Exercise data –

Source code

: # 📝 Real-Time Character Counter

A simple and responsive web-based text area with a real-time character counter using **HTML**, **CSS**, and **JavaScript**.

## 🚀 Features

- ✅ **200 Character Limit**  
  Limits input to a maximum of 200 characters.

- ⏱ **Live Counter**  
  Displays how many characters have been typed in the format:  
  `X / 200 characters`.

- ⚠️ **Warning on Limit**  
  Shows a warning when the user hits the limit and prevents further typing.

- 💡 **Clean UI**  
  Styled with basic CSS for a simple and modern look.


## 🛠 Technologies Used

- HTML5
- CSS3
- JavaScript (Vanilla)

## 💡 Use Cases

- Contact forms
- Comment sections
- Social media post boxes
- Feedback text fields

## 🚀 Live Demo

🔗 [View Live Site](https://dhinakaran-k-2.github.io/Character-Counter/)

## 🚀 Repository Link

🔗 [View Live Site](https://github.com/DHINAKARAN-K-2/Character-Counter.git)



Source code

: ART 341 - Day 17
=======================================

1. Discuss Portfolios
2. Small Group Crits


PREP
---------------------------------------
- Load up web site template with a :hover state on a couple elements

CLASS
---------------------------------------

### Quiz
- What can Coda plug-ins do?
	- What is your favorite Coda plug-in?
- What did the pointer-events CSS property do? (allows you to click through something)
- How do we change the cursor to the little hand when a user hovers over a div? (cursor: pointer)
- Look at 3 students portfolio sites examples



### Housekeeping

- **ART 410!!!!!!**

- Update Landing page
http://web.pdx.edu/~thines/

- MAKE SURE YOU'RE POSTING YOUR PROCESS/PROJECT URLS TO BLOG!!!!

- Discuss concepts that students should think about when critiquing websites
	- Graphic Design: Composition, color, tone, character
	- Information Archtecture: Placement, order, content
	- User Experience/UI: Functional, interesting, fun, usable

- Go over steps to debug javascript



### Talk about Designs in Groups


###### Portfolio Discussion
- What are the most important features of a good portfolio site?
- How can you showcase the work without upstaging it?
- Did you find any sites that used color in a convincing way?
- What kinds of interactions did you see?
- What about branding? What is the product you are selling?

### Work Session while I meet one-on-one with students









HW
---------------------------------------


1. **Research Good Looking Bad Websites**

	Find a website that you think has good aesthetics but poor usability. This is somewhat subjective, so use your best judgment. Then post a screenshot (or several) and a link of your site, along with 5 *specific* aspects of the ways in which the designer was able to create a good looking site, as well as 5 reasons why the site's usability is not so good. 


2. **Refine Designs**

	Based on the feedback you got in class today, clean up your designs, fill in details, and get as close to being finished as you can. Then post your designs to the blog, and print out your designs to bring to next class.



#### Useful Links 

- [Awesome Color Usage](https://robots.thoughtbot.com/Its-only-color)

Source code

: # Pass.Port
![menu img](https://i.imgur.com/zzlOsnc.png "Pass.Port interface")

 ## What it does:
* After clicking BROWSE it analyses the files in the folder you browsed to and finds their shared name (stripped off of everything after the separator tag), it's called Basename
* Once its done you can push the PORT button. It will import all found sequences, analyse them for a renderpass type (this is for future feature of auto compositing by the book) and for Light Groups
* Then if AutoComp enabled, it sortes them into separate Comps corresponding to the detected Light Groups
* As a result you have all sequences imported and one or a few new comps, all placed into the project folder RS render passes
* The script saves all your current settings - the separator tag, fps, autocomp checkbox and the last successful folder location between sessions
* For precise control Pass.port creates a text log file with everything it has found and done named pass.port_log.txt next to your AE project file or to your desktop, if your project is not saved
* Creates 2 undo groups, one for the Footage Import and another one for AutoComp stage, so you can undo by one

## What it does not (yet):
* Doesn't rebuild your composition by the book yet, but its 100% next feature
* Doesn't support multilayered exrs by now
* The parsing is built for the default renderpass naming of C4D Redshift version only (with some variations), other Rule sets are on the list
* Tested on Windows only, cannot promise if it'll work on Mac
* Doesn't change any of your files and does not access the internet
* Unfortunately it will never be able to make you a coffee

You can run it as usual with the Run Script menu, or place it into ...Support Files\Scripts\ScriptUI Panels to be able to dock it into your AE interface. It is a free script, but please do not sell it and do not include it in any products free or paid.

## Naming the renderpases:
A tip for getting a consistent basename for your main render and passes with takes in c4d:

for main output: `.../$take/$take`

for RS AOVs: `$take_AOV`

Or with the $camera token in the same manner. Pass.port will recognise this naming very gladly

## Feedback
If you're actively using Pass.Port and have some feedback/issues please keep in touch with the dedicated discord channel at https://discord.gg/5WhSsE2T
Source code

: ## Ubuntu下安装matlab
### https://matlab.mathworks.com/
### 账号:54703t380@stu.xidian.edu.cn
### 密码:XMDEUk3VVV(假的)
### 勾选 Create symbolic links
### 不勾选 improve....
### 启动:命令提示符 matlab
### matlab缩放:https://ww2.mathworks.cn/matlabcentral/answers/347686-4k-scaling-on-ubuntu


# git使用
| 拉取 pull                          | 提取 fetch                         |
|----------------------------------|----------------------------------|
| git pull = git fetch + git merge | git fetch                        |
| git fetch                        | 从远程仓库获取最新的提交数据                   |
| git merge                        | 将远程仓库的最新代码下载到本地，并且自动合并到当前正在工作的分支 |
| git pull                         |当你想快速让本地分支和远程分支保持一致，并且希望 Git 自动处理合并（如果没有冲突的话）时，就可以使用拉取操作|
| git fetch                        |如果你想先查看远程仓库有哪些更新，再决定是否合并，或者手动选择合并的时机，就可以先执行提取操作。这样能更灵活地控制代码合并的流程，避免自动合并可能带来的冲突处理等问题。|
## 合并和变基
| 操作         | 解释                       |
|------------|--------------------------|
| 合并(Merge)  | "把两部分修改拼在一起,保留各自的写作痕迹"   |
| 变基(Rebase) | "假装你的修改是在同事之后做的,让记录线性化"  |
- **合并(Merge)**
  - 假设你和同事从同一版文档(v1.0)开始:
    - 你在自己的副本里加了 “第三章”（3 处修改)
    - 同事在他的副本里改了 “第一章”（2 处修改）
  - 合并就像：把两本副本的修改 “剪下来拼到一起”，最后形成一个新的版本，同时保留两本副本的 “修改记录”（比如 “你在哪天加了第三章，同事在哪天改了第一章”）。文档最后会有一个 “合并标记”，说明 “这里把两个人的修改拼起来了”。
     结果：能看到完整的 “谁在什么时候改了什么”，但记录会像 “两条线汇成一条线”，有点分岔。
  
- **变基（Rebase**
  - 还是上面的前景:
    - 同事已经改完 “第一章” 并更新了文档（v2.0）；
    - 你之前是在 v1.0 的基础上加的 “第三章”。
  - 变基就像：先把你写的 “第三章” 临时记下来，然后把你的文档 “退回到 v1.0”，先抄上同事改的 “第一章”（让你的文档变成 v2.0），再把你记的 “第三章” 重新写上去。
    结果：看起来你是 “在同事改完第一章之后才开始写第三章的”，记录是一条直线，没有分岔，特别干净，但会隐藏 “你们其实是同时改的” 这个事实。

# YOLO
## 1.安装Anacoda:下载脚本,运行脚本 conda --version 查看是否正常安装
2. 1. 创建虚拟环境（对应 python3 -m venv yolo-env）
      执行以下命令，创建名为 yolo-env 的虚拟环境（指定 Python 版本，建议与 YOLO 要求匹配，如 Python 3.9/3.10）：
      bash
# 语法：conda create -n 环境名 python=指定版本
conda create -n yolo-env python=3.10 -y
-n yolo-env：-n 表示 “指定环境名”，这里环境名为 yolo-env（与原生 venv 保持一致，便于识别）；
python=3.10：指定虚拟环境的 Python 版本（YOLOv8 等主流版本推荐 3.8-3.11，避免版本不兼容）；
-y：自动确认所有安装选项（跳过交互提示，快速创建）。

Your task –
Down to the final line, the data above must be copied exactly.

Written solution –
Source code

: # 📝 Real-Time Character Counter

A simple and responsive web-based text area with a real-time character counter using **HTML**, **CSS**, and **JavaScript**.

## 🚀 Features

- ✅ **200 Character Limit**  
  Limits input to a maximum of 200 characters.

- ⏱ **Live Counter**  
  Displays how many characters have been typed in the format:  
  `X / 200 characters`.

- ⚠️ **Warning on Limit**  
  Shows a warning when the user hits the limit and prevents further typing.

- 💡 **Clean UI**  
  Styled with basic CSS for a simple and modern look.


## 🛠 Technologies Used

- HTML5
- CSS3
- JavaScript (Vanilla)

## 💡 Use Cases

- Contact forms
- Comment sections
- Social media post boxes
- Feedback text fields

## 🚀 Live Demo

🔗 [View Live Site](https://dhinakaran-k-2.github.io/Character-Counter/)

## 🚀 Repository Link

🔗 [View Live Site](https://github.com/DHINAKARAN-K-2/Character-Counter.git)



Source code

: ART 341 - Day 17
=======================================

1. Discuss Portfolios
2. Small Group Crits


PREP
---------------------------------------
- Load up web site template with a :hover state on a couple elements

CLASS
---------------------------------------

### Quiz
- What can Coda plug-ins do?
	- What is your favorite Coda plug-in?
- What did the pointer-events CSS property do? (allows you to click through something)
- How do we change the cursor to the little hand when a user hovers over a div? (cursor: pointer)
- Look at 3 students portfolio sites examples



### Housekeeping

- **ART 410!!!!!!**

- Update Landing page
http://web.pdx.edu/~thines/

- MAKE SURE YOU'RE POSTING YOUR PROCESS/PROJECT URLS TO BLOG!!!!

- Discuss concepts that students should think about when critiquing websites
	- Graphic Design: Composition, color, tone, character
	- Information Archtecture: Placement, order, content
	- User Experience/UI: Functional, interesting, fun, usable

- Go over steps to debug javascript



### Talk about Designs in Groups


###### Portfolio Discussion
- What are the most important features of a good portfolio site?
- How can you showcase the work without upstaging it?
- Did you find any sites that used color in a convincing way?
- What kinds of interactions did you see?
- What about branding? What is the product you are selling?

### Work Session while I meet one-on-one with students









HW
---------------------------------------


1. **Research Good Looking Bad Websites**

	Find a website that you think has good aesthetics but poor usability. This is somewhat subjective, so use your best judgment. Then post a screenshot (or several) and a link of your site, along with 5 *specific* aspects of the ways in which the designer was able to create a good looking site, as well as 5 reasons why the site's usability is not so good. 


2. **Refine Designs**

	Based on the feedback you got in class today, clean up your designs, fill in details, and get as close to being finished as you can. Then post your designs to the blog, and print out your designs to bring to next class.



#### Useful Links 

- [Awesome Color Usage](https://robots.thoughtbot.com/Its-only-color)

Source code

: # Pass.Port
![menu img](https://i.imgur.com/zzlOsnc.png "Pass.Port interface")

 ## What it does:
* After clicking BROWSE it analyses the files in the folder you browsed to and finds their shared name (stripped off of everything after the separator tag), it's called Basename
* Once its done you can push the PORT button. It will import all found sequences, analyse them for a renderpass type (this is for future feature of auto compositing by the book) and for Light Groups
* Then if AutoComp enabled, it sortes them into separate Comps corresponding to the detected Light Groups
* As a result you have all sequences imported and one or a few new comps, all placed into the project folder RS render passes
* The script saves all your current settings - the separator tag, fps, autocomp checkbox and the last successful folder location between sessions
* For precise control Pass.port creates a text log file with everything it has found and done named pass.port_log.txt next to your AE project file or to your desktop, if your project is not saved
* Creates 2 undo groups, one for the Footage Import and another one for AutoComp stage, so you can undo by one

## What it does not (yet):
* Doesn't rebuild your composition by the book yet, but its 100% next feature
* Doesn't support multilayered exrs by now
* The parsing is built for the default renderpass naming of C4D Redshift version only (with some variations), other Rule sets are on the list
* Tested on Windows only, cannot promise if it'll work on Mac
* Doesn't change any of your files and does not access the internet
* Unfortunately it will never be able to make you a coffee

You can run it as usual with the Run Script menu, or place it into ...Support Files\Scripts\ScriptUI Panels to be able to dock it into your AE interface. It is a free script, but please do not sell it and do not include it in any products free or paid.

## Naming the renderpases:
A tip for getting a consistent basename for your main render and passes with takes in c4d:

for main output: `.../$take/$take`

for RS AOVs: `$take_AOV`

Or with the $camera token in the same manner. Pass.port will recognise this naming very gladly

## Feedback
If you're actively using Pass.Port and have some feedback/issues please keep in touch with the dedicated discord channel at https://discord.gg/5WhSsE2T
Source code

: ## Ubuntu下安装matlab
### https://matlab.mathworks.com/
### 账号:54703t380@stu.xidian.edu.cn
### 密码:XMDEUk3VVV(假的)
### 勾选 Create symbolic links
### 不勾选 improve....
### 启动:命令提示符 matlab
### matlab缩放:https://ww2.mathworks.cn/matlabcentral/answers/347686-4k-scaling-on-ubuntu


# git使用
| 拉取 pull                          | 提取 fetch                         |
|----------------------------------|----------------------------------|
| git pull = git fetch + git merge | git fetch                        |
| git fetch                        | 从远程仓库获取最新的提交数据                   |
| git merge                        | 将远程仓库的最新代码下载到本地，并且自动合并到当前正在工作的分支 |
| git pull                         |当你想快速让本地分支和远程分支保持一致，并且希望 Git 自动处理合并（如果没有冲突的话）时，就可以使用拉取操作|
| git fetch                        |如果你想先查看远程仓库有哪些更新，再决定是否合并，或者手动选择合并的时机，就可以先执行提取操作。这样能更灵活地控制代码合并的流程，避免自动合并可能带来的冲突处理等问题。|
## 合并和变基
| 操作         | 解释                       |
|------------|--------------------------|
| 合并(Merge)  | "把两部分修改拼在一起,保留各自的写作痕迹"   |
| 变基(Rebase) | "假装你的修改是在同事之后做的,让记录线性化"  |
- **合并(Merge)**
  - 假设你和同事从同一版文档(v1.0)开始:
    - 你在自己的副本里加了 “第三章”（3 处修改)
    - 同事在他的副本里改了 “第一章”（2 处修改）
  - 合并就像：把两本副本的修改 “剪下来拼到一起”，最后形成一个新的版本，同时保留两本副本的 “修改记录”（比如 “你在哪天加了第三章，同事在哪天改了第一章”）。文档最后会有一个 “合并标记”，说明 “这里把两个人的修改拼起来了”。
     结果：能看到完整的 “谁在什么时候改了什么”，但记录会像 “两条线汇成一条线”，有点分岔。
  
- **变基（Rebase**
  - 还是上面的前景:
    - 同事已经改完 “第一章” 并更新了文档（v2.0）；
    - 你之前是在 v1.0 的基础上加的 “第三章”。
  - 变基就像：先把你写的 “第三章” 临时记下来，然后把你的文档 “退回到 v1.0”，先抄上同事改的 “第一章”（让你的文档变成 v2.0），再把你记的 “第三章” 重新写上去。
    结果：看起来你是 “在同事改完第一章之后才开始写第三章的”，记录是一条直线，没有分岔，特别干净，但会隐藏 “你们其实是同时改的” 这个事实。

# YOLO
## 1.安装Anacoda:下载脚本,运行脚本 conda --version 查看是否正常安装
2. 1. 创建虚拟环境（对应 python3 -m venv yolo-env）
      执行以下命令，创建名为 yolo-env 的虚拟环境（指定 Python 版本，建议与 YOLO 要求匹配，如 Python 3.9/3.10）：
      bash
# 语法：conda create -n 环境名 python=指定版本
conda create -n yolo-env python=3.10 -y
-n yolo-env：-n 表示 “指定环境名”，这里环境名为 yolo-env（与原生 venv 保持一致，便于识别）；
python=3.10：指定虚拟环境的 Python 版本（YOLOv8 等主流版本推荐 3.8-3.11，避免版本不兼容）；
-y：自动确认所有安装选项（跳过交互提示，快速创建）。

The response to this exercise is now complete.